Overcoming Barriers in Tech

CultureBrew.Art’s artist portal launched in late 2019, but it wasn’t without challenges. “If we thought it was really hard in the arts, try dealing with the tech industry,” says Turner. On top of CultureBrew.Art’s technical complexity, Turner and Singh have continually fought to be heard as “two racialized women saying this is what we want.”

Part of this has been due to the inherent tension in the differing goals of nonprofits and tech companies. More than once Turner and Singh have reminded those helping to build the website that they’re not interested in selling a product: “We’re trying to build connections. And we want to build something that takes into consideration the needs of racialized and Indigenous peoples who are often dealing with trauma. We need to approach things in a different way,” says Turner.

It’s also been a challenge for CultureBrew.Art to find tech professionals who reflect the community that they’re serving. The tech industry is still predominantly white and male, which has often led to a disconnect in the development process.
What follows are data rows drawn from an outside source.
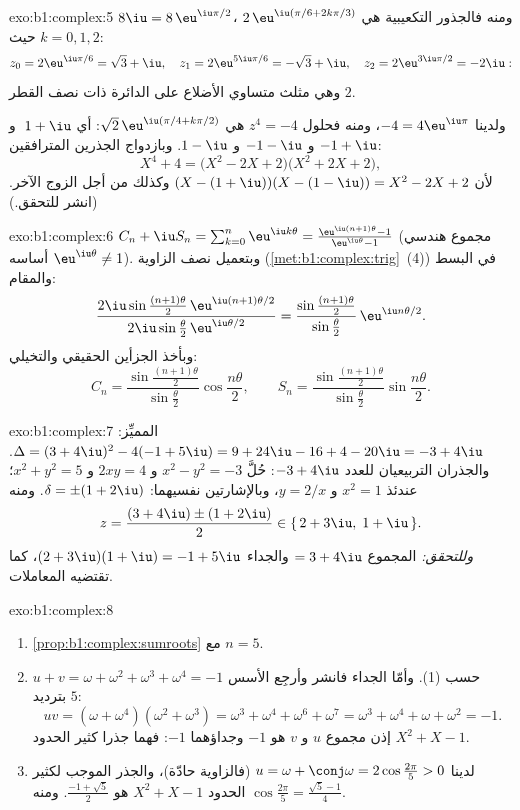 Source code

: \begin{solution}{exo:b1:complex:5}
$8\iu = 8\,\eu^{\iu\pi/2}$، ومنه فالجذور التكعيبية هي $2\,\eu^{\iu(\pi/6 +
2k\pi/3)}$ حيث $k = 0, 1, 2$:
\[
z_0 = 2\eu^{\iu\pi/6} = \sqrt 3 + \iu,\quad
z_1 = 2\eu^{5\iu\pi/6} = -\sqrt 3 + \iu,\quad
z_2 = 2\eu^{3\iu\pi/2} = -2\iu :
\]
وهي مثلث متساوي الأضلاع على الدائرة ذات نصف القطر $2$.

ولدينا $-4 = 4\eu^{\iu\pi}$، ومنه فحلول $z^4 = -4$ هي $\sqrt 2\,
\eu^{\iu(\pi/4 + k\pi/2)}$: أي $\;1 + \iu$ و $-1 + \iu$ و $-1 - \iu$
و $1 - \iu$. وبازدواج الجذرين المترافقين:
\[
X^4 + 4 = \bigl(X^2 - 2X + 2\bigr)\bigl(X^2 + 2X + 2\bigr),
\]
لأن $(X - (1+\iu))(X - (1-\iu)) = X^2 - 2X + 2$ وكذلك من أجل
الزوج الآخر. (انشر للتحقق.)
\end{solution}

\begin{solution}{exo:b1:complex:6}
$C_n + \iu S_n = \sum_{k=0}^{n} \eu^{\iu k\theta} =
\frac{\eu^{\iu(n+1)\theta} - 1}{\eu^{\iu\theta} - 1}$ (مجموع هندسي
أساسه $\eu^{\iu\theta} \neq 1$). وبتعميل نصف الزاوية
(\cref{met:b1:complex:trig}~(4)) في البسط والمقام:
\[
\frac{2\iu\sin\frac{(n+1)\theta}{2}\, \eu^{\iu(n+1)\theta/2}}
{2\iu\sin\frac{\theta}{2}\, \eu^{\iu\theta/2}}
= \frac{\sin\frac{(n+1)\theta}{2}}{\sin\frac{\theta}{2}}\,
\eu^{\iu n\theta/2}.
\]
وبأخذ الجزأين الحقيقي والتخيلي:
\[
C_n = \frac{\sin\frac{(n+1)\theta}{2}}{\sin\frac{\theta}{2}}
\cos\frac{n\theta}{2},
\qquad
S_n = \frac{\sin\frac{(n+1)\theta}{2}}{\sin\frac{\theta}{2}}
\sin\frac{n\theta}{2}.
\]
\end{solution}

\begin{solution}{exo:b1:complex:7}
المميِّز: $\Delta = (3 + 4\iu)^2 - 4(-1 + 5\iu) = 9 + 24\iu - 16 +
4 - 20\iu = -3 + 4\iu$. والجذران التربيعيان للعدد $-3 + 4\iu$: حُلَّ $x^2 - y^2
= -3$ و $2xy = 4$ و $x^2 + y^2 = 5$؛ عندئذ $x^2 = 1$ و $y = 2/x$، وبالإشارتين
نفسيهما: $\delta = \pm(1 + 2\iu)$. ومنه
\[
z = \frac{(3 + 4\iu) \pm (1 + 2\iu)}{2}
\in \{\, 2 + 3\iu,\; 1 + \iu \,\}.
\]
\emph{وللتحقق:} المجموع $= 3 + 4\iu$ والجداء $(2+3\iu)(1+\iu) = -1 +
5\iu$، كما تقتضيه المعاملات.
\end{solution}

\begin{solution}{exo:b1:complex:8}
\begin{enumerate}
  \item \cref{prop:b1:complex:sumroots} مع $n = 5$.
  \item $u + v = \omega + \omega^2 + \omega^3 + \omega^4 = -1$ حسب (1).
        وأمّا الجداء فانشر وأرجِع الأسس بترديد $5$:
        \[
        uv = (\omega + \omega^4)(\omega^2 + \omega^3)
        = \omega^3 + \omega^4 + \omega^6 + \omega^7
        = \omega^3 + \omega^4 + \omega + \omega^2 = -1 .
        \]
        إذن مجموع $u$ و $v$ هو $-1$ وجداؤهما $-1$: فهما
        جذرا كثير الحدود $X^2 + X - 1$.
  \item لدينا $u = \omega + \conj\omega = 2\cos\frac{2\pi}{5} > 0$ (فالزاوية
        حادّة)، والجذر الموجب لكثير الحدود $X^2 + X - 1$ هو
        $\frac{-1 + \sqrt 5}{2}$. ومنه $\cos\frac{2\pi}{5} =
        \frac{\sqrt 5 - 1}{4}$.
\end{enumerate}
\end{solution}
They’ve found that while collaborators believe in the project and appreciate CultureBrew.Art’s importance on an intellectual level, there is a profound difference when someone understands a concept through firsthand experience.

This disconnect is costly: the added time spent explaining the importance of the project and asserting their needs eats up funding and delays progress, and there’s also the toll of emotional labour. “We’re educating them, basically, about race and about gender politics. And it’s a slow process that has so many additional steps.”
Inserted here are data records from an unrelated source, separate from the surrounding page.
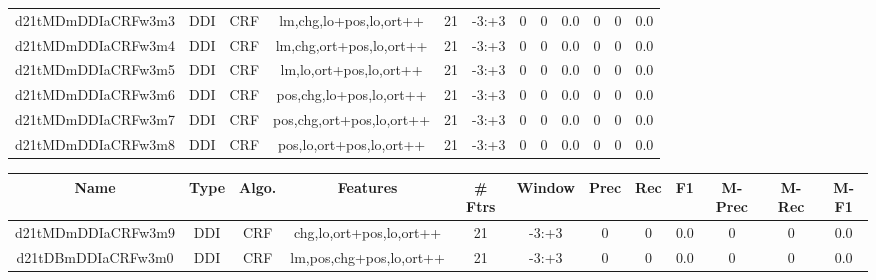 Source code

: \documentclass[a4paper]{article}
\begin{document}
\begin{landscape}
\begin{center}
\begin{tabular}{ |c|c|c|c|c|c|c|c|c|c|c|c|}
 
 	
 	\small{ d21tMDmDDIaCRFw3m3 } & \small{ DDI} & \small{  CRF }  & lm,chg,lo+pos,lo,ort++  &  21 &  \small{  -3:+3 }  &  0 & 0 & 0.0  &  0 & 0 & 0.0 \\
 	

 
 	
 	\small{ d21tMDmDDIaCRFw3m4 } & \small{ DDI} & \small{  CRF }  & lm,chg,ort+pos,lo,ort++  &  21 &  \small{  -3:+3 }  &  0 & 0 & 0.0  &  0 & 0 & 0.0 \\
 	

 
 	
 	\small{ d21tMDmDDIaCRFw3m5 } & \small{ DDI} & \small{  CRF }  & lm,lo,ort+pos,lo,ort++  &  21 &  \small{  -3:+3 }  &  0 & 0 & 0.0  &  0 & 0 & 0.0 \\
 	

 
 	
 	\small{ d21tMDmDDIaCRFw3m6 } & \small{ DDI} & \small{  CRF }  & pos,chg,lo+pos,lo,ort++  &  21 &  \small{  -3:+3 }  &  0 & 0 & 0.0  &  0 & 0 & 0.0 \\
 	

 
 	
 	\small{ d21tMDmDDIaCRFw3m7 } & \small{ DDI} & \small{  CRF }  & pos,chg,ort+pos,lo,ort++  &  21 &  \small{  -3:+3 }  &  0 & 0 & 0.0  &  0 & 0 & 0.0 \\
 	

 
 	
 	\small{ d21tMDmDDIaCRFw3m8 } & \small{ DDI} & \small{  CRF }  & pos,lo,ort+pos,lo,ort++  &  21 &  \small{  -3:+3 }  &  0 & 0 & 0.0  &  0 & 0 & 0.0 \\
 	
 \hline
\end{tabular}
\end{center}




\begin{center}
\begin{tabular}{ |c|c|c|c|c|c|c|c|c|c|c|c|} 
 \hline
 	Name & Type & Algo. & Features & \# Ftrs & Window & Prec & Rec & F1 & M-Prec & M-Rec & M-F1\\
 \hline

 	

 
 	
 	\small{ d21tMDmDDIaCRFw3m9 } & \small{ DDI} & \small{  CRF }  & chg,lo,ort+pos,lo,ort++  &  21 &  \small{  -3:+3 }  &  0 & 0 & 0.0  &  0 & 0 & 0.0 \\
 	

 
 	
 	\small{ d21tDBmDDIaCRFw3m0 } & \small{ DDI} & \small{  CRF }  & lm,pos,chg+pos,lo,ort++  &  21 &  \small{  -3:+3 }  &  0 & 0 & 0.0  &  0 & 0 & 0.0 \\
 	


\end{tabular}
\end{center}
\end{landscape}
\end{document}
Turner says Singh has been an incredible resource with her previous experience working in the tech industry, and advanced coding skills. “The initiative wouldn’t have gotten very far without Anju’s expertise, dedication, and ability to come up with solutions when we felt stymied by our tech developers,” says Turner.

Eventually, they hope to hire an in-house developer—one who shares their level of understanding and passion for anti-oppression.
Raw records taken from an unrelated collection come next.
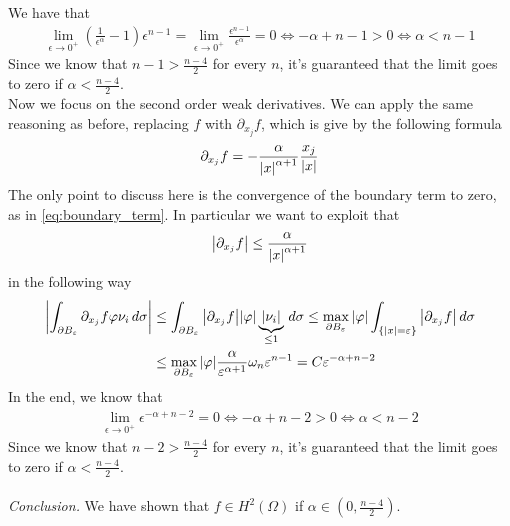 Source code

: We have that 
\[
    \begin{split}
        \lim_{\epsilon \to 0^+} \left(\frac{1}{\epsilon^\alpha}-1\right) \epsilon^{n-1} = \lim_{\epsilon \to 0^+} \frac{\epsilon^{n-1}}{\epsilon^\alpha}  = 0 \iff -\alpha + n - 1 >  0 \iff \alpha < n - 1
    \end{split}
\]
Since we know that $n - 1 > \frac{n-4}{2}$ for every \(n\), it's guaranteed that the limit goes to zero if \(\alpha < \frac{n-4}{2}\).\\
Now we focus on the second order weak derivatives. We can apply the same reasoning as before, replacing \(f\) with \(\partial_{x_j} f\), 
which is give by the following formula
\begin{equation*}
\partial_{x_j} f = -\frac{\alpha}{\abs{x}^{\alpha + 1}} \frac{x_j}{\abs{x}}
\end{equation*}
The only point to discuss here is the convergence of the boundary term to zero, as in \eqref{eq:boundary_term}.
In particular we want to exploit that 
\begin{equation*}
\abs{\partial_{x_j} f} \leq \frac{\alpha}{\abs{x}^{\alpha + 1}} 
\end{equation*}
in the following way
\begin{equation*}
    \begin{split}
    \abs{\int_{\partial B_\varepsilon} \partial_{x_j} f \varphi \nu_i \, d\sigma} & \leq \int_{\partial B_\varepsilon} \abs{\partial_{x_j} f} \abs{\varphi} \underbrace{\abs{\nu_i}}_{\leq 1} \, d\sigma \leq \max_{\partial B_\varepsilon} \abs{\varphi} \int_{\{ \abs{x} = \varepsilon \}} \abs{\partial_{x_j} f} \, d\sigma \\
                                                                 & \leq \max_{\partial B_\varepsilon} \abs{\varphi} \frac{\alpha}{\varepsilon^{\alpha+1}} \omega_n \varepsilon^{n-1} = C \varepsilon^{-\alpha + n - 2}
    \end{split}
\end{equation*}
In the end, we know that
\[
    \begin{split}
        \lim_{\epsilon \to 0^+} \epsilon^{-\alpha + n - 2} = 0 \iff -\alpha + n - 2 >  0 \iff \alpha < n - 2
    \end{split}
\]
Since we know that $n - 2 > \frac{n-4}{2}$ for every \(n\), it's guaranteed that the limit goes to zero if \(\alpha < \frac{n-4}{2}\).\\
\vspace{0.1cm}\\
\textit{Conclusion.} We have shown that \(f \in H^2(\Omega)\) if \(\alpha \in \left(0, \frac{n-4}{2}\right)\).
Expanding CultureBrew.Art’s Reach

With the artist portal developed, the CultureBrew.Art team is now focused on fine-tuning the engager portal. This is where theatre, dance and opera companies, film/TV casting professionals, schools, community and social service agencies, government and ad agencies, media outlets, and others can access the site’s large talent pool and post opportunities from calls for artists to funding and awards

Culture BrewArt

Photo credit: Tetsuro Shigematsu.

A CultureBrew.Art app is also in the works, thanks to a partnership with the Centre for Digital Media where a team of graduate students are helping to design a prototype. The app will help connect artists, and is envisioned particularly for those in rural, remote, or Indigenous communities. Turner says their team jokes that it will be like “Tinder for BIPOC artists.”

Positive Impact and Tangible Change

Despite the barriers and bumps along the way, one thing that keeps Turner going is the positive feedback from CultureBrew.Art’s members. One of her favourite things to do is scroll through the hundreds of profiles to get a visceral sense of just how big the community is. She says it’s especially encouraging to see so many faces she hasn’t met yet despite her wide network.

“So often we operate in a space where we’re isolated, we only see one or two brown faces in a particular show or production…but to see in one space, all of their pictures, all of their skills, all of their experience, it’s really energizing and rewarding.”